**ASSIGNED TASK:**
Reproduce the entries below in full and without error.

[Opening DATA TO PROCESS section]

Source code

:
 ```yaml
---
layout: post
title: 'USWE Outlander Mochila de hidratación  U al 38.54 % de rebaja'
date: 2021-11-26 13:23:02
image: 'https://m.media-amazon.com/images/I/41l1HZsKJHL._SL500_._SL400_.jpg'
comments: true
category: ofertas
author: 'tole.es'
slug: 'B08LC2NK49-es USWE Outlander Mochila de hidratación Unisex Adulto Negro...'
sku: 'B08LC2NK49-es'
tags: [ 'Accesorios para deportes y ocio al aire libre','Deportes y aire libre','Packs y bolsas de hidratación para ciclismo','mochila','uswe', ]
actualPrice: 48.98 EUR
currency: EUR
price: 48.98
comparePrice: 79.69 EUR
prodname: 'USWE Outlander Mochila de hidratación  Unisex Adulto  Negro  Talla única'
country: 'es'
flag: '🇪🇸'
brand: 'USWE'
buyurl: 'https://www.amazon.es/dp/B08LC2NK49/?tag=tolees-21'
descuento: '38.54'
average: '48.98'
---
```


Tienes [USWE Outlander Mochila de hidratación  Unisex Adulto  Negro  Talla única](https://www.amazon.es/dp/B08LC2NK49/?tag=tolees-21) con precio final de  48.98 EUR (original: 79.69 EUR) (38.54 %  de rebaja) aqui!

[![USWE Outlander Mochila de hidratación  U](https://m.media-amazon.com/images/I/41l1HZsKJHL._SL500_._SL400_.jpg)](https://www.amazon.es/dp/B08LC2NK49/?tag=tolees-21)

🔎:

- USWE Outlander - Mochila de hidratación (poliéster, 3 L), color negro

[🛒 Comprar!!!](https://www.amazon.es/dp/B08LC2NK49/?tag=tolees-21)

[Closing DATA TO PROCESS section]

**REPLY:**
Source code

:
 ```yaml
---
layout: post
title: 'USWE Outlander Mochila de hidratación  U al 38.54 % de rebaja'
date: 2021-11-26 13:23:02
image: 'https://m.media-amazon.com/images/I/41l1HZsKJHL._SL500_._SL400_.jpg'
comments: true
category: ofertas
author: 'tole.es'
slug: 'B08LC2NK49-es USWE Outlander Mochila de hidratación Unisex Adulto Negro...'
sku: 'B08LC2NK49-es'
tags: [ 'Accesorios para deportes y ocio al aire libre','Deportes y aire libre','Packs y bolsas de hidratación para ciclismo','mochila','uswe', ]
actualPrice: 48.98 EUR
currency: EUR
price: 48.98
comparePrice: 79.69 EUR
prodname: 'USWE Outlander Mochila de hidratación  Unisex Adulto  Negro  Talla única'
country: 'es'
flag: '🇪🇸'
brand: 'USWE'
buyurl: 'https://www.amazon.es/dp/B08LC2NK49/?tag=tolees-21'
descuento: '38.54'
average: '48.98'
---
```


Tienes [USWE Outlander Mochila de hidratación  Unisex Adulto  Negro  Talla única](https://www.amazon.es/dp/B08LC2NK49/?tag=tolees-21) con precio final de  48.98 EUR (original: 79.69 EUR) (38.54 %  de rebaja) aqui!

[![USWE Outlander Mochila de hidratación  U](https://m.media-amazon.com/images/I/41l1HZsKJHL._SL500_._SL400_.jpg)](https://www.amazon.es/dp/B08LC2NK49/?tag=tolees-21)

🔎:

- USWE Outlander - Mochila de hidratación (poliéster, 3 L), color negro

[🛒 Comprar!!!](https://www.amazon.es/dp/B08LC2NK49/?tag=tolees-21)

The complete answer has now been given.